The House-Museum of Bulbul was the Shusha branch of the Bulbul memorial museum in Baku, Azerbaijan, until 1992. It was previously in a ruined status but has been recently restored.

==About==
The house consisted of two rooms and a balcony. Here the pictures of Bulbul's childhood were stored. Some of his personal things, including his dayereh, were displayed in the museum. On the wall Bulbul's concert posters from 1925 to 1926 were hanging. The exposition had reflected Bulbul's activities in Azerbaijan in the 20s in Ganja and his active participation in the music industry in Azerbaijan during the cultural revolution. Photographs of documents about Bulbul's activities in the Komsomol and Trade Union, his performance in Baku, documents and materials about his education in Azerbaijan State Conservatoire and in Italy, large portrait of Bulbul in Italian magazine "Arte Nostra" and articles about him, photos with friends and family were displayed on the showcase. In addition to the photos, there were manuscripts, published articles and reports of Bulbul.
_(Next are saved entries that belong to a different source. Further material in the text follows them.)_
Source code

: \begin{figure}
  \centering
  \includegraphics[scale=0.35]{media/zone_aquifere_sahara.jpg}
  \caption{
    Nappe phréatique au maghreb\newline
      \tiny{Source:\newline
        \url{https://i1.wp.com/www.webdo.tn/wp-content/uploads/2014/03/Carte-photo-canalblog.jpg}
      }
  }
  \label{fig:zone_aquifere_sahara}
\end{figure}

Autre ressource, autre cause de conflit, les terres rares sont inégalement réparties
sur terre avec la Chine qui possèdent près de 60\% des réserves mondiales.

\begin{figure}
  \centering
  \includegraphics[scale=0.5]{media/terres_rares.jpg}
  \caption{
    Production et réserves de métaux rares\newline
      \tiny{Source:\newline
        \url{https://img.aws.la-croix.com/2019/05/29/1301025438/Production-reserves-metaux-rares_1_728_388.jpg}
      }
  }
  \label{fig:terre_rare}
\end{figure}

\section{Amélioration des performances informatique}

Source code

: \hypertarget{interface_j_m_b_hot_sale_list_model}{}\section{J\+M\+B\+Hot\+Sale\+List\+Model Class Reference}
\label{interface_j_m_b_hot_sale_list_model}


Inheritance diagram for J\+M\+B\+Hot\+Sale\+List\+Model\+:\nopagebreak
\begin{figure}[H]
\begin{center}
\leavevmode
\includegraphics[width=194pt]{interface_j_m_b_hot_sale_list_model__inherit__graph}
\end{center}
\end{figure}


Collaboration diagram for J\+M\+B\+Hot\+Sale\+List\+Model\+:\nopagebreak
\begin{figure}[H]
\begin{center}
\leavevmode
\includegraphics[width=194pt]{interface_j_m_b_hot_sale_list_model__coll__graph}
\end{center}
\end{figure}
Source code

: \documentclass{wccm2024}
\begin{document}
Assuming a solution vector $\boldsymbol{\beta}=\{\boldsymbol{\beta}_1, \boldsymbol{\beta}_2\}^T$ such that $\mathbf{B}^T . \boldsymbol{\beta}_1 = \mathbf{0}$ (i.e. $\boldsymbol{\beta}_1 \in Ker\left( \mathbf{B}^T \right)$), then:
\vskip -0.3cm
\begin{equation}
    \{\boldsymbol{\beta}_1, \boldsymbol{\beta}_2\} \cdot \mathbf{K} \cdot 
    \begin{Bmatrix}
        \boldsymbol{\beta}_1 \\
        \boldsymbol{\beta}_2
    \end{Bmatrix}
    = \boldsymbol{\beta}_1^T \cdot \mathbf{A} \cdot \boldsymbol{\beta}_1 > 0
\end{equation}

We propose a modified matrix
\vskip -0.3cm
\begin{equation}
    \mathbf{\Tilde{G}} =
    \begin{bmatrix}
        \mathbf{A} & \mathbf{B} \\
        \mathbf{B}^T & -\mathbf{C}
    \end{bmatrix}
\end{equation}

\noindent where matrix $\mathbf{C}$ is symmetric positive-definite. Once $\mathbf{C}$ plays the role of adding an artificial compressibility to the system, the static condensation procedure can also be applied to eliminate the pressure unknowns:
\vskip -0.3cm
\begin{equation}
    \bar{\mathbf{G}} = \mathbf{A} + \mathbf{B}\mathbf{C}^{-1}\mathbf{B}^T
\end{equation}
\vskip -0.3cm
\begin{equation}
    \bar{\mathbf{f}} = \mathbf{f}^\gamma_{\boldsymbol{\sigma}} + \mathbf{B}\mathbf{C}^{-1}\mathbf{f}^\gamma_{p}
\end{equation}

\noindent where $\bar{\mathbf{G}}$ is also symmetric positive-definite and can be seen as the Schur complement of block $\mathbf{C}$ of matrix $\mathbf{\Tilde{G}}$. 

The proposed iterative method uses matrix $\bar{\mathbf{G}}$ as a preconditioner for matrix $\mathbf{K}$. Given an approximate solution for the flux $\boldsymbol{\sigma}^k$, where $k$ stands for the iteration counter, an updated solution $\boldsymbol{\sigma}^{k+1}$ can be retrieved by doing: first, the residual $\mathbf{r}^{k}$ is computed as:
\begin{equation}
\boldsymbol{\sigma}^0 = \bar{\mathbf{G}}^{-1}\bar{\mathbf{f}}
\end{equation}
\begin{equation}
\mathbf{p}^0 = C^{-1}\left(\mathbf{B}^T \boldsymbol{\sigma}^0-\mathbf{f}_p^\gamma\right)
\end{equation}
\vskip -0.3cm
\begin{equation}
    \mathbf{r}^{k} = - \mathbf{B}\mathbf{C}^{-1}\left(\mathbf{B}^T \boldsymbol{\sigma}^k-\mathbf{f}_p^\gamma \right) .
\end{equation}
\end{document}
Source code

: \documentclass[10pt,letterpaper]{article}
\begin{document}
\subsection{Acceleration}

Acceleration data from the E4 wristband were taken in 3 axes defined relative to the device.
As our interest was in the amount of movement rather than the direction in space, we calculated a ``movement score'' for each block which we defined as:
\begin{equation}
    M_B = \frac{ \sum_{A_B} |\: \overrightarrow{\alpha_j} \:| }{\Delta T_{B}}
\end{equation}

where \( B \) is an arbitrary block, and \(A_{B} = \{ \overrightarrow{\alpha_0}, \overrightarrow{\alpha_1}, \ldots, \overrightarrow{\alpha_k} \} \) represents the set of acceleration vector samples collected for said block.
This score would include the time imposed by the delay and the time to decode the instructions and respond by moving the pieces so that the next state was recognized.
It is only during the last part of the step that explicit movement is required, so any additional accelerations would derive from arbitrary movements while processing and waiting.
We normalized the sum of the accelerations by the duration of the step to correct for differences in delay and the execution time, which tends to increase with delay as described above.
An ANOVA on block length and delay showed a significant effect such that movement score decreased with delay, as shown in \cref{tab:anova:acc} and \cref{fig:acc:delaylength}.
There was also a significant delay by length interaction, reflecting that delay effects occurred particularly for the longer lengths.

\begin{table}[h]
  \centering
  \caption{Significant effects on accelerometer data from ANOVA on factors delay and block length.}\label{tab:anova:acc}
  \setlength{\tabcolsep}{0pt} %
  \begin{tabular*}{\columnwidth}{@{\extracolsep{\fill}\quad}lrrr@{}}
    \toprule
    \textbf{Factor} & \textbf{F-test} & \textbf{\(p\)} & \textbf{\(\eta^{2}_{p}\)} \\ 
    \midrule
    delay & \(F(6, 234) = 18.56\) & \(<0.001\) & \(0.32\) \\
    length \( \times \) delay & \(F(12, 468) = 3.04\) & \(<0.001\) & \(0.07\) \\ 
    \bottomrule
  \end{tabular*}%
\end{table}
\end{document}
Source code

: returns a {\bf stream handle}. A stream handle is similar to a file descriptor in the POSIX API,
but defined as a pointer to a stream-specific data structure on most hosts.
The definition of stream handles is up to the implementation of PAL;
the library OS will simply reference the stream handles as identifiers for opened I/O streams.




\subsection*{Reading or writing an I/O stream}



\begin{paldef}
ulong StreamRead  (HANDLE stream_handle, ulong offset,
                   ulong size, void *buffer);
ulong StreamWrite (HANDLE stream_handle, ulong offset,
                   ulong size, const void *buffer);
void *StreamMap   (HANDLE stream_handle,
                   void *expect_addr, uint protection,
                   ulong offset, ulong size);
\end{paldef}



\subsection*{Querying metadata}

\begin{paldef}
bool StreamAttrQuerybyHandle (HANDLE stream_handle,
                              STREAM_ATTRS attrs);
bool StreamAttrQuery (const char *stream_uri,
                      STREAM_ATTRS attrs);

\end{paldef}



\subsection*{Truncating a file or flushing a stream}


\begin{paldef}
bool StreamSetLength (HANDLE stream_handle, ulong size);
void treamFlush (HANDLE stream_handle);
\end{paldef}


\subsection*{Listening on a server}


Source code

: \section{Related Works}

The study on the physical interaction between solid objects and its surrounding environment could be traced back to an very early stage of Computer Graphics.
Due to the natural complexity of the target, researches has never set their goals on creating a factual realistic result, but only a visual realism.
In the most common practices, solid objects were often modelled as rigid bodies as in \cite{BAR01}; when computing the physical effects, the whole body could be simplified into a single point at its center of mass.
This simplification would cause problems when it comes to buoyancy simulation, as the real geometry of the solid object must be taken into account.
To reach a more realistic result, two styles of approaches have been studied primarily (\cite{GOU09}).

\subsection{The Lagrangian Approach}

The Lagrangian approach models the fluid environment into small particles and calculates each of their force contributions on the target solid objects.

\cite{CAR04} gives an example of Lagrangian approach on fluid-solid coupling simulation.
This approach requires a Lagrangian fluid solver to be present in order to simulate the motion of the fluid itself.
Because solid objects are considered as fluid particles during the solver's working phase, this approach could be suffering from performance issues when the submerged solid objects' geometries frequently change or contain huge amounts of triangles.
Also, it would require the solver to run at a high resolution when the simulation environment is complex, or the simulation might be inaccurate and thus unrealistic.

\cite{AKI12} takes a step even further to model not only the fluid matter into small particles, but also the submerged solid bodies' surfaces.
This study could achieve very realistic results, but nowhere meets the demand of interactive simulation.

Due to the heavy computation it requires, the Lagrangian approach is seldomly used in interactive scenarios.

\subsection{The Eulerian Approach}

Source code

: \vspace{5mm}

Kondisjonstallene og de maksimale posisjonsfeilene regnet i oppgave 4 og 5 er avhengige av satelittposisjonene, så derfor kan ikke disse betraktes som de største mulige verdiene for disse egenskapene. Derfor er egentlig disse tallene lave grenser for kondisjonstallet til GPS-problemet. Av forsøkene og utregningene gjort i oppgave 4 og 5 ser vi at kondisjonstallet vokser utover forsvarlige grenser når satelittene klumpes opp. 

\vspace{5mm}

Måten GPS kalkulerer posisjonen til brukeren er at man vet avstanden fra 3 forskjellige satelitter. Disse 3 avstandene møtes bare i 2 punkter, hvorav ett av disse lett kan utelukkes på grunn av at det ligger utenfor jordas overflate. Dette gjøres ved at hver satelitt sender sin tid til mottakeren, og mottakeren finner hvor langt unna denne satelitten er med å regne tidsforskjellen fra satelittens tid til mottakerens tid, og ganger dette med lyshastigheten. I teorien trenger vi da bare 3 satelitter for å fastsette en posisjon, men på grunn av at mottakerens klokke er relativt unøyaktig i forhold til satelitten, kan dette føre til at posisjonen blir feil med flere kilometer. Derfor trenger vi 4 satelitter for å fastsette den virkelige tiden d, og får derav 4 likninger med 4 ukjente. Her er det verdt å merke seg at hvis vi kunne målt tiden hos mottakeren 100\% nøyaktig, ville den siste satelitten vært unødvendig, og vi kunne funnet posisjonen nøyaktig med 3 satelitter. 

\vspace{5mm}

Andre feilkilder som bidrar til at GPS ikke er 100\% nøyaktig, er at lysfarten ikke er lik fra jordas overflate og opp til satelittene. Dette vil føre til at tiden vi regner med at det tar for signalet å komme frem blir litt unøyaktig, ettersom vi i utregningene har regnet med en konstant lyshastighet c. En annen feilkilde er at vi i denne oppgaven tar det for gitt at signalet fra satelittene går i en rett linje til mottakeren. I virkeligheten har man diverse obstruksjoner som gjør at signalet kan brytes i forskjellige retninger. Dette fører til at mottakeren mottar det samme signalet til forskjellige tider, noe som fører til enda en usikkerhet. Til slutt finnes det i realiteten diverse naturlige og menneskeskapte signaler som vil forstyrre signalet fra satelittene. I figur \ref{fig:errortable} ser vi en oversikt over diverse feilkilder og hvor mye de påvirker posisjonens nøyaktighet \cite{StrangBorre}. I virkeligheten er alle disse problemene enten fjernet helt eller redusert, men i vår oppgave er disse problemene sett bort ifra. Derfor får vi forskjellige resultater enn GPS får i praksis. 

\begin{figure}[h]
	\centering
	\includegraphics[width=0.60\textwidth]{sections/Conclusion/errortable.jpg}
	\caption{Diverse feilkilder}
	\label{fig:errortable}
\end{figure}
In the second room, Bulbul's pictures with his family, friends and colleagues were exhibited. Posters of opera performances by Bulbul, pictures of premieres and anniversary performances, lectures, collections and textbooks published by its participation and editing, originals and photographs of official letters were shown here. Unique and valuable documents about Bulbul's creativity, scientific research, pedagogical and public activities were also available. The second room showcases materials that confirm the long-term creative work of Bulbul in creating a new vocal school in Azerbaijan, as well as in the study and promotion of folk music.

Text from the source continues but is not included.